Wer diesen Prozess verfolgt hat, konnte bereits seit 2006 den Ausbruch dieser Krise kommen sehen. Im 2. und 3. Quartal dieses Jahres gab es reihenweise Anzeichen für das konkrete Übergang in die Krise, wie Fricke (Zitat oben) darlegt.
Trotzdem gab es keinen bürgerlichen Ökonomen, der das Offensichtliche erkannt und Warnungen abgegeben hätte. Das dürfen sie nämlich nicht, denn Krisen gibt es angeblich nicht im Kapitalismus und überhaupt ist Marx ein Spinner.
So kam es dazu, dass der 15. September alle Welt unvorbereitet traf und seitdem behauptet wird, es sei eine Finanzkrise mit "Auswirkungen auch in der Realwirtschaft". In Wirklichkeit ist die Finanzkrise vor allem ein Ausdruck des völlig irrwitzigen Kreditvergabe, die zwar die Krise hinauszögern konnte, aber sie gleichzeitig vertiefte. Sie ist nichts anderes als eine Zugabe. Die eigentliche Wirtschaftskrise dagegen hat gerade erst angefangen und ihr wirkliches Ausmaß ist noch gar nicht abzusehen. Wenn behauptet wird, Ende 2009 oder im Jahr 2010 ginge es schon wieder aufwärts, ist das nichts weiter als Pfeifen im dunklen Wald.
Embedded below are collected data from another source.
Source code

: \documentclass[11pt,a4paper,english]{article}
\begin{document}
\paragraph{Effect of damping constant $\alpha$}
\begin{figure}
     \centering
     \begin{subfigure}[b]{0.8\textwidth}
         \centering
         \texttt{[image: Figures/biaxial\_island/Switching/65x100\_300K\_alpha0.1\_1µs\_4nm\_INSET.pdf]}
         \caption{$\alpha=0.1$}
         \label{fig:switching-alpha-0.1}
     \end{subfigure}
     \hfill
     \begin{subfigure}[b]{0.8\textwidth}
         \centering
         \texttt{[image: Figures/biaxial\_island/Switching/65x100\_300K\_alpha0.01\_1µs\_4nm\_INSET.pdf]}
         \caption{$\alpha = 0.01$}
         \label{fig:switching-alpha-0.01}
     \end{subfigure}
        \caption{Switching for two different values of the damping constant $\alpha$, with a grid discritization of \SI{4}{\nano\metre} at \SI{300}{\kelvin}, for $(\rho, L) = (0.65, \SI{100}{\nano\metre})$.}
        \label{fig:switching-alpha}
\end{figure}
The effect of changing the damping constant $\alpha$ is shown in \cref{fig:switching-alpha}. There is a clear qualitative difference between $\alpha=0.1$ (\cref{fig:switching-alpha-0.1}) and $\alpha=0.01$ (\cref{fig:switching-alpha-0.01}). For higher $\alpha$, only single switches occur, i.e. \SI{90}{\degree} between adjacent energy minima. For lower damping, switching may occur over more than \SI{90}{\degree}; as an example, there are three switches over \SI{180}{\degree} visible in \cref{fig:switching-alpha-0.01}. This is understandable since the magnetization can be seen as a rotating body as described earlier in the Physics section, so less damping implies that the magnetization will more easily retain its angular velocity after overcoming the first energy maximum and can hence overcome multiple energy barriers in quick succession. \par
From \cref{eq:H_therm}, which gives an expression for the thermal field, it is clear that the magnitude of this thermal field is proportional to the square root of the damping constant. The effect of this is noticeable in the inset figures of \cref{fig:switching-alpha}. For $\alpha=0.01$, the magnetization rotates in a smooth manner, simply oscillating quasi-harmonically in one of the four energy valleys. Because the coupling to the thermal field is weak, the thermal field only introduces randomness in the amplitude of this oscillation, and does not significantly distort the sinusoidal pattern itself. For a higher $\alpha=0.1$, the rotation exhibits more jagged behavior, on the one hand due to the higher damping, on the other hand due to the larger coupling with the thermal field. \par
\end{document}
Wenn man Analysen der kapitalistischen Wirtschaft anstellen will, aber gleichzeitig Marx verneinen muss, kommt man eben immer bestenfalls zu Kaffeesatzleserei.
Was nun die andere Frage betrifft, nämlich die konkreten auslösenden Elemente der Krise in diesem Fall, so kann Fricke schon recht haben. Er macht vor allem den extrem hohen Ölpreis zu jenem Zeitpunkt verantwortlich für das Auslösen der Krise, zusammen mit dem Schock, den die Zentralbanken in jener Situation auslösten, als sie im Juli die Leitzinsen erhöhten, weil sie meinten, es sei vor allem die Inflation zu bekämpfen.
Das dürfte wahrscheinlich als die idiotischste Einschätzung des letzen Jahrhunderts in die Geschichte eingehen.
Wenn es je einen Total-Blackout der bürgerlichen Scheinwissenschaft der Ökonomie gegeben hat, so war es die völlige Hilflosigkeit, die Sinn und Konsorten in dieser Situation an den Tag gelegt haben. Und so kann man auch ihren weiteren Vorhersagen nicht glauben, de zum Beispiel für Deutschland lediglich ein halbes bis ein Prozent an Minus in der Wirtschaftstätigkeit für 2009 vorhersehen.
Nach allen vernünftigen Einschätzungen dessen, was da auf uns zukommt, wird das Jahre dauern und weit, weit tiefer als minus 0,5% absinken.
Und selbst die geringfügigen Maßnahmen zur Verringerung der Tiefe der Krise, die jetzt noch möglich wären und die in den USA, Japan, Großbritannien und Frankreich weitgehend benutzt werden, will die Bundesregierung nicht verwenden. Jetzt den Konsum zu stützen, hält sie für unnötig.
Alles, was überhaupt diskutiert wird, soll Unternehmen helfen, aber nichts ist für den Konsumenten vorgesehen. Das beruht auf der absurden Einschätzung der "Wirtschaftsexperten" der Regierung, der Kern der Krise bestände aus Unternehmen, die an den Rand der Pleite kommen und nicht aus fehlender Möglichkeit des Konsums durch Geldmangel bei den Konsumenten.
Alle 10 größten Volkswirtschaften der Erde haben inzwischen bereits Maßnahmen angekündigt oder schon durchgeführt, die unmittelbar im Konsum wirksam werden und über mehrere 100 Milliarden Euros gehen, mit der einzigen Ausnahme der Bundesrepublik. Das wird weitere zusätzliche Prozente an Wirtschaftseinbruch in Deutschland ergeben - über den mancher anderen großen Wirtschaftsnation hinaus.